### Saved data entries
****

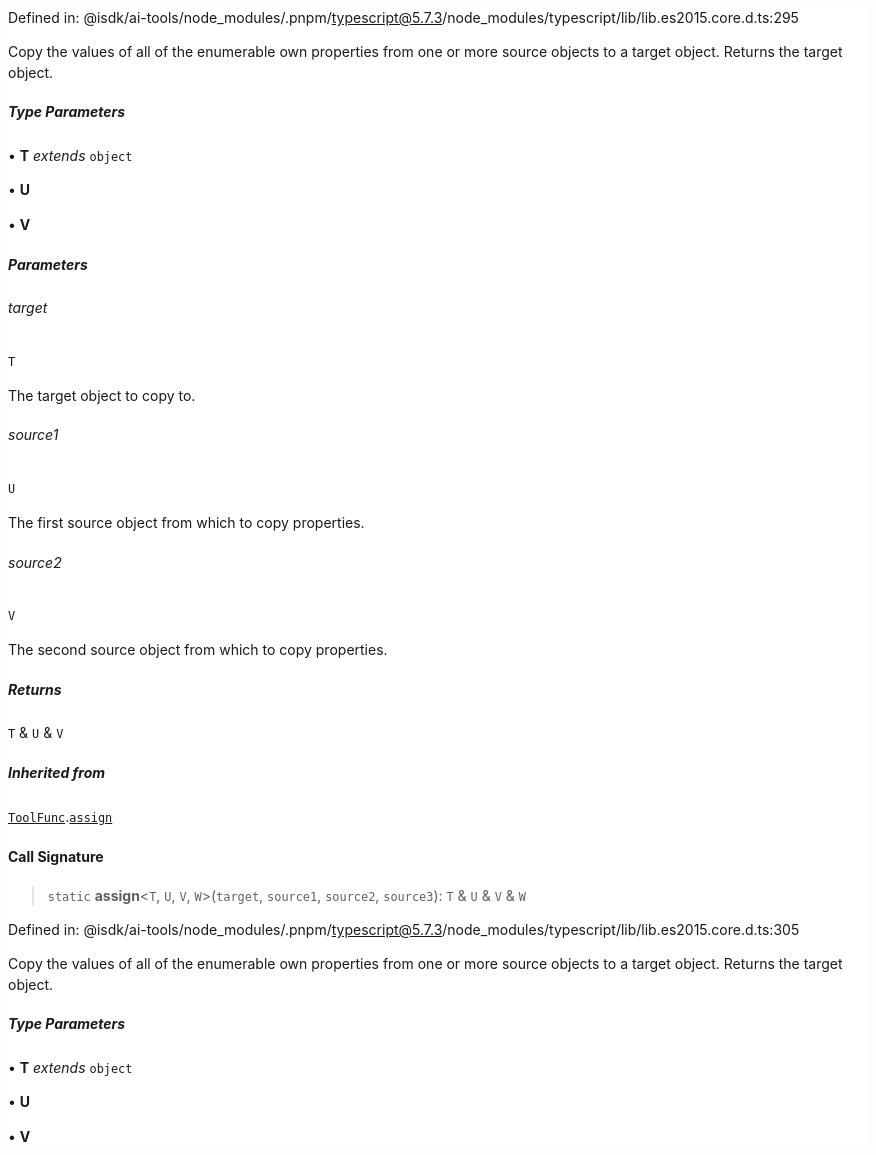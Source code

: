 Defined in: @isdk/ai-tools/node\_modules/.pnpm/typescript@5.7.3/node\_modules/typescript/lib/lib.es2015.core.d.ts:295

Copy the values of all of the enumerable own properties from one or more source objects to a
target object. Returns the target object.

##### Type Parameters

• **T** *extends* `object`

• **U**

• **V**

##### Parameters

###### target

`T`

The target object to copy to.

###### source1

`U`

The first source object from which to copy properties.

###### source2

`V`

The second source object from which to copy properties.

##### Returns

`T` & `U` & `V`

##### Inherited from

[`ToolFunc`](ToolFunc.md).[`assign`](ToolFunc.md#assign-2)

#### Call Signature

> `static` **assign**\<`T`, `U`, `V`, `W`\>(`target`, `source1`, `source2`, `source3`): `T` & `U` & `V` & `W`

Defined in: @isdk/ai-tools/node\_modules/.pnpm/typescript@5.7.3/node\_modules/typescript/lib/lib.es2015.core.d.ts:305

Copy the values of all of the enumerable own properties from one or more source objects to a
target object. Returns the target object.

##### Type Parameters

• **T** *extends* `object`

• **U**

• **V**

****

Pictures are to be dropped, and every record is to be copied exactly.

Source code

: Defined in: @isdk/ai-tools/node\_modules/.pnpm/typescript@5.7.3/node\_modules/typescript/lib/lib.es2015.core.d.ts:295

Copy the values of all of the enumerable own properties from one or more source objects to a
target object. Returns the target object.

##### Type Parameters

• **T** *extends* `object`

• **U**

• **V**

##### Parameters

###### target

`T`

The target object to copy to.

###### source1

`U`

The first source object from which to copy properties.

###### source2

`V`

The second source object from which to copy properties.

##### Returns

`T` & `U` & `V`

##### Inherited from

[`ToolFunc`](ToolFunc.md).[`assign`](ToolFunc.md#assign-2)

#### Call Signature

> `static` **assign**\<`T`, `U`, `V`, `W`\>(`target`, `source1`, `source2`, `source3`): `T` & `U` & `V` & `W`

Defined in: @isdk/ai-tools/node\_modules/.pnpm/typescript@5.7.3/node\_modules/typescript/lib/lib.es2015.core.d.ts:305

Copy the values of all of the enumerable own properties from one or more source objects to a
target object. Returns the target object.

##### Type Parameters

• **T** *extends* `object`

• **U**

• **V**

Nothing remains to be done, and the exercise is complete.